South Africa heading for a strong finish in 2024

 ·11 Sep 2024

South Africa’s economy is set to turn the corner soon, with inflation, interest rates, and fuel prices all heading in the right direction.

The BankservAfrica Economic Transactions Index (BETI), which measures the value of all electronic transactions cleared through BankservAfrica at seasonally adjusted real prices, showed a slight uptick in August 2024.

Increased confidence, fueled by interest rate cut expectations and improving consumer inflation, could boost economic activity, especially in the last few months of 2024.

“The BETI reached an index level of 137 in August compared to 136.9 in July and remained at its highest since March 2022,” said Shergeran Naidoo, BankservAfrica’s Head of Stakeholder Engagements.

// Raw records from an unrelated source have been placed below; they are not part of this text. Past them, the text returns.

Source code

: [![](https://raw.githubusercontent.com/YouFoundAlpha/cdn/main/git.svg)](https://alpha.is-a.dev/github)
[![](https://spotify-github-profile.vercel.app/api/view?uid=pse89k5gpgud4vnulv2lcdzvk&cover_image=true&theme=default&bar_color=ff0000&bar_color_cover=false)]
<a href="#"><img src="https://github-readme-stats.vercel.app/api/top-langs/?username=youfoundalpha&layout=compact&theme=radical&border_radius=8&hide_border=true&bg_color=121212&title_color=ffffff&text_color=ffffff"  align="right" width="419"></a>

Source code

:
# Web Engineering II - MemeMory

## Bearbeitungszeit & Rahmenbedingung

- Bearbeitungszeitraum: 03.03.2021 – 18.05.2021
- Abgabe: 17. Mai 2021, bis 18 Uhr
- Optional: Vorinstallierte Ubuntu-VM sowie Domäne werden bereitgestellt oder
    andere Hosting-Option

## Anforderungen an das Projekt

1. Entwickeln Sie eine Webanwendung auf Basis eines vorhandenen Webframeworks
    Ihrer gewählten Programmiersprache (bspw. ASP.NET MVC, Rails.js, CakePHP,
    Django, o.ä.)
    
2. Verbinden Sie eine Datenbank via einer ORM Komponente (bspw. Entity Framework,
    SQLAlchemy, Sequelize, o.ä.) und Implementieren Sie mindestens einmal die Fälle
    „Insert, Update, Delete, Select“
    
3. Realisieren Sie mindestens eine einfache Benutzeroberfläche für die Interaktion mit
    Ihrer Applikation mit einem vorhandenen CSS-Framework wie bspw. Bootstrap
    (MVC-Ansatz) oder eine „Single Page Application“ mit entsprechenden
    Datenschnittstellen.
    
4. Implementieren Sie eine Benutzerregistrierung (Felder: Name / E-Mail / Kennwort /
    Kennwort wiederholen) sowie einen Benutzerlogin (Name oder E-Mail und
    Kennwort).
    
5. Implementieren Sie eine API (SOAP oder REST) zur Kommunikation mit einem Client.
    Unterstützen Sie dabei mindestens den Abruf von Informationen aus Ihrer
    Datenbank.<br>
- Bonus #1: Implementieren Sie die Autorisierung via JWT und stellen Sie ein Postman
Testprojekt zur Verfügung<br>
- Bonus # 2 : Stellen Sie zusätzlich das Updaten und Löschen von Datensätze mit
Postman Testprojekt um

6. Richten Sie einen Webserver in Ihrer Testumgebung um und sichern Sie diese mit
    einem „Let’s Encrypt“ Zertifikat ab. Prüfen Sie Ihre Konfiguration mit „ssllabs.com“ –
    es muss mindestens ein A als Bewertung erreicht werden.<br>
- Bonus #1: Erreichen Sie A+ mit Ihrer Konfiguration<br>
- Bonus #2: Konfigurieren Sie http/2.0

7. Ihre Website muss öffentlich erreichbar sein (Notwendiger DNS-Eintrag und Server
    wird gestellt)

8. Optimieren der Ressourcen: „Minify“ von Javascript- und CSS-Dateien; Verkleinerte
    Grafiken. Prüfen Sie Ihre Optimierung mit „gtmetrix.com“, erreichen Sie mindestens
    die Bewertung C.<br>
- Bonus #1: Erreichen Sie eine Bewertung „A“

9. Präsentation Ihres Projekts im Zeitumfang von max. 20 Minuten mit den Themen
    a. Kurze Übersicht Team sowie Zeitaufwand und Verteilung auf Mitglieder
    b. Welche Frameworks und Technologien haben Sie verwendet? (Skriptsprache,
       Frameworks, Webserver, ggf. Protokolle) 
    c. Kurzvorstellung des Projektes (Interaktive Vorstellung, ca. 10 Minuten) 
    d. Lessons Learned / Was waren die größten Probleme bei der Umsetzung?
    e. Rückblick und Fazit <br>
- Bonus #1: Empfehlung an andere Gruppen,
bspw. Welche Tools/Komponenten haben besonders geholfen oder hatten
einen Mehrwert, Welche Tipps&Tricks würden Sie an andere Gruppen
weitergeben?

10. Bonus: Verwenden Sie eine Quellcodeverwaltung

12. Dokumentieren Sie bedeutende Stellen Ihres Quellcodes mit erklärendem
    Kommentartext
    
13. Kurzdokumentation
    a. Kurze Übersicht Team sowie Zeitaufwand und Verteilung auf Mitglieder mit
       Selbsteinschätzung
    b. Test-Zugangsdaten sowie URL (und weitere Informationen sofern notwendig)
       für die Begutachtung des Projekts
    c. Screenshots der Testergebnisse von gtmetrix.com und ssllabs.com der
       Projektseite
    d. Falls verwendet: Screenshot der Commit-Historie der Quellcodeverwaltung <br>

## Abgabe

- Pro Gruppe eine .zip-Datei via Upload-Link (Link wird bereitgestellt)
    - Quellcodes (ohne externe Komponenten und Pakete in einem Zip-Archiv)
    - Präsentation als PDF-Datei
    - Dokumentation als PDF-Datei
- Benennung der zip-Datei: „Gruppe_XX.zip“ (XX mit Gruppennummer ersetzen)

The monthly change was also very modest, with it shifting sideways by 0.1%

“The BETI is essentially treading water but consolidating what seems to be a stronger performance in Q3,” said Elize Kruger, an Independent Economist.

Although the recent economic data have been slightly mixed and quite volatile, the underlying positive sentiment is seen in the economy and is starting to feature in confidence-related surveys.

For instance, the RMB/BER Business Confidence Index (BCI), the first business sentiment survey released following the formation of the Government of National Unity (GNU), rose by three index points to reach 38 in Q3 2024.

Despite respondents highlighting constraints, they were still generally upbeat over future business conditions.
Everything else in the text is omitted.